» **What to work on**:
Exact wording is required: transcribe all the entries and leave the images out.

» **Data listing**:
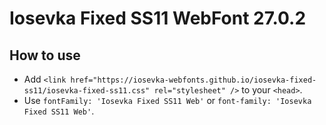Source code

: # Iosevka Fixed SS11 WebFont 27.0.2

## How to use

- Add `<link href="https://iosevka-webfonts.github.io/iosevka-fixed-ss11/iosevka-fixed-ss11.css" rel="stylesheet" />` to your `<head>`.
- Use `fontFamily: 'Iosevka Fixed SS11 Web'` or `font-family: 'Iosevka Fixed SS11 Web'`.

» **Exercise answer**:
Source code

: # Iosevka Fixed SS11 WebFont 27.0.2

## How to use

- Add `<link href="https://iosevka-webfonts.github.io/iosevka-fixed-ss11/iosevka-fixed-ss11.css" rel="stylesheet" />` to your `<head>`.
- Use `fontFamily: 'Iosevka Fixed SS11 Web'` or `font-family: 'Iosevka Fixed SS11 Web'`.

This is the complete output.